Pero es que, para Susana Jara, de 42 años, esta carrera no es sólo una manera de desarrollarse artística o profesionalmente. Para ella se trata de un viaje mucho más interior, de ver el mundo de otra manera a través del arte. «Yo provengo del campo de las finanzas y cuando acabe, en este sector, pienso que aplicaré cierta creatividad a mis tareas, aunque estén dentro del ámbito económico. Lo que aprendemos aquí se puede aplicar a todo tipo de disciplinas. No se centran tanto en medirte como artista sino en darte herramientas para expresar lo que llevas dentro», comenta.

Ana Pastor lo vive de manera parecida a Jara. A los 41 años tuvo que decidirse entre coger una plaza de bibliotecaria fija o hacer realidad el sueño de toda su vida. «Mi marido me dijo que prefería que su hija no tuviera una casa con piscina pero sí una madre feliz». Ahora completa sus conocimientos de diseño textil, campo al que se dedicó hasta que cerraron varias firmas en la provincia por la crisis. Pero, sobre todo, se ha sumergido en el mundo que más le apasiona: el de la pintura.
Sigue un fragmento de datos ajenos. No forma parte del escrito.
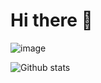 # Hi there 👋


![image](https://github.com/nikhilsp242/nikhilsp242/assets/112267674/9d0db59a-a621-413b-8022-5d2ea84ed395)



![Github stats](https://github-readme-stats.vercel.app/api?username=nikhilsp242)

<!--
**nikhilsp242/nikhilsp242** is a ✨ _special_ ✨ repository because its `README.md` (this file) appears on your GitHub profile.

Here are some ideas to get you started:

- 🔭 I’m currently working on ...
- 🌱 I’m currently learning ...
- 👯 I’m looking to collaborate on ...
- 🤔 I’m looking for help with ...
- 💬 Ask me about ...
- 📫 How to reach me: ...
- 😄 Pronouns: ...
- ⚡ Fun fact: ...
-->
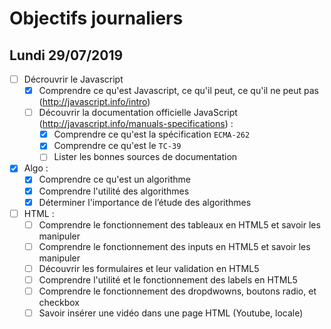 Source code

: # Objectifs journaliers

## Lundi 29/07/2019


* [ ] Décrouvrir le Javascript
  * [x] Comprendre ce qu'est Javascript, ce qu'il peut, ce qu'il ne peut pas (http://javascript.info/intro)
  * [ ] Découvrir la documentation officielle JavaScript (http://javascript.info/manuals-specifications) : 
    * [x] Comprendre ce qu'est la spécification `ECMA-262`
    * [x] Comprendre ce qu'est le `TC-39`
    * [ ] Lister les bonnes sources de documentation

* [x] Algo : 
  * [x] Comprendre ce qu'est un algorithme
  * [x] Comprendre l'utilité des algorithmes
  * [x] Déterminer l'importance de l’étude des algorithmes

* [ ] HTML :
  * [ ] Comprendre le fonctionnement des tableaux en HTML5 et savoir les manipuler
  * [ ] Comprendre le fonctionnement des inputs en HTML5 et savoir les manipuler
  * [ ] Découvrir les formulaires et leur validation en HTML5
  * [ ] Comprendre l'utilité et le fonctionnement des labels en HTML5
  * [ ] Comprendre le fonctionnement des dropdwowns, boutons radio, et checkbox
  * [ ] Savoir insérer une vidéo dans une page HTML (Youtube, locale)
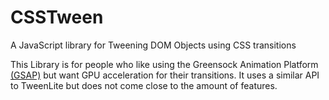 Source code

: CSSTween
========

A JavaScript library for Tweening DOM Objects using CSS transitions

This Library is for people who like using the Greensock Animation Platform [(GSAP)](http://www.greensock.com/) but want GPU acceleration for their transitions.
It uses a similar API to TweenLite but does not come close to the amount of features. 
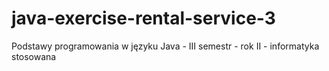 # java-exercise-rental-service-3
Podstawy programowania w języku Java - III semestr - rok II - informatyka stosowana
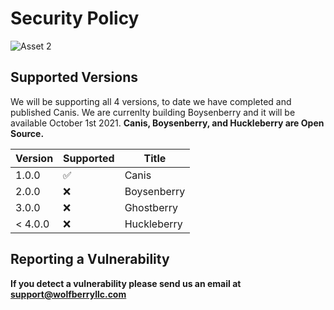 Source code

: # Security Policy

![Asset 2](https://user-images.githubusercontent.com/21232416/129588999-d72d2c88-e18c-4c18-be00-861e061106fd.png)

## Supported Versions

We will be supporting all 4 versions, to date we have completed and published Canis. We are currenlty building Boysenberry and it will be available October 1st 2021. <b>Canis, Boysenberry, and Huckleberry are Open Source.<b>


| Version | Supported          | Title      | 
| ------- | ------------------ |------------|
| 1.0.0   | :white_check_mark: | Canis      |
| 2.0.0   | :x:                | Boysenberry|
| 3.0.0   | :x:                | Ghostberry |
| < 4.0.0 | :x:                | Huckleberry|

## Reporting a Vulnerability

If you detect a vulnerability please send us an email at support@wolfberryllc.com

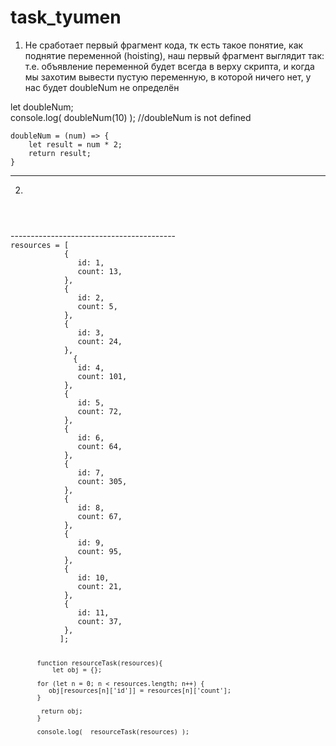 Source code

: # task_tyumen

1) Не сработает первый фрагмент кода, тк есть такое понятие, как поднятие переменной (hoisting), наш первый фрагмент выглядит так:
т.е. объявление переменной будет всегда в верху скрипта, и когда мы захотим вывести пустую переменную, в которой ничего нет, у нас будет doubleNum не определён

let doubleNum;                       
console.log( doubleNum(10) );  //doubleNum is not defined

	doubleNum = (num) => {
		let result = num * 2;
		return result;
	}

-----------------------------------------

2) 

<code>
<template>
   <component-name
      v-for="i in filteredCount"
      :key="i"
  />
</template>
<script>
export default {
  data() {
    return {
      count: 20
    };
  },
  computed: {
    filteredCount() {
      return this.count < 10 ? this.count : 9
    }
  }
}
</script>
</code>
-----------------------------------------

<code>
resources = [
			{
			   id: 1,
			   count: 13,
   			},
			{
			   id: 2,
			   count: 5,
   			}, 
			{
			   id: 3,
			   count: 24,
   			},
		      {
			   id: 4,
			   count: 101,
   			}, 
			{
			   id: 5,
			   count: 72,
   			}, 
			{
			   id: 6,
			   count: 64,
   			}, 
			{
			   id: 7,
			   count: 305,
   			}, 
			{
			   id: 8,
			   count: 67,
   			}, 
			{
			   id: 9,
			   count: 95,
   			}, 
			{
			   id: 10,
			   count: 21,
   			}, 
			{
			   id: 11,
			   count: 37,
   			},
		   ];


		   function resourceTask(resources){
		       let obj = {};

           for (let n = 0; n < resources.length; n++) {
              obj[resources[n]['id']] = resources[n]['count'];
           }

            return obj;
		   }
		   
	       console.log(  resourceTask(resources) );


</code> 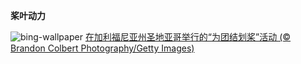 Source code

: 
**桨叶动力**

![bing-wallpaper](https://www.bing.com/th?id=OHR.SurfSanDiego_ZH-CN1485510748_1920x1080.jpg)
[在加利福尼亚州圣地亚哥举行的“为团结划桨”活动 (© Brandon Colbert Photography/Getty Images)](https://www.bing.com/search?q=%E5%9B%BD%E9%99%85%E5%86%B2%E6%B5%AA%E6%97%A5&amp;form=hpcapt&amp;mkt=zh-cn)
Al que también le ha ido siempre eso del pincel y el lienzo es a Ángel Castaño, aunque lo dejaba para cuando salía de la farmacia y se refugiaba detrás de su caballete. Él, a sus 51 años, no se plantea abandonarlo todo por el arte, simplemente ve esta carrera como una manera de depurar su técnica y llegar a exponer como los artistas de las exposiciones que visita.

La que sí se gana la vida con sus cuadros es Gracia García. Tuvo que cerrar un comercio y su único sustento actual es una pequeña galería de cuadros en Tabarca, en la que vende marinas. «A mí sí me hará mucho daño que me quiten la beca. Si eso ocurre, no podré costear la carrera», dice. Es evidente que no es una estudiante joven cargada de ilusiones. Pero, a su edad, continúa teniendo algunas. Y quizá, seguir manteniéndolas, las hace más valiosas, ya que eso demuestra que no ha perdido algo aún más importante: la esperanza.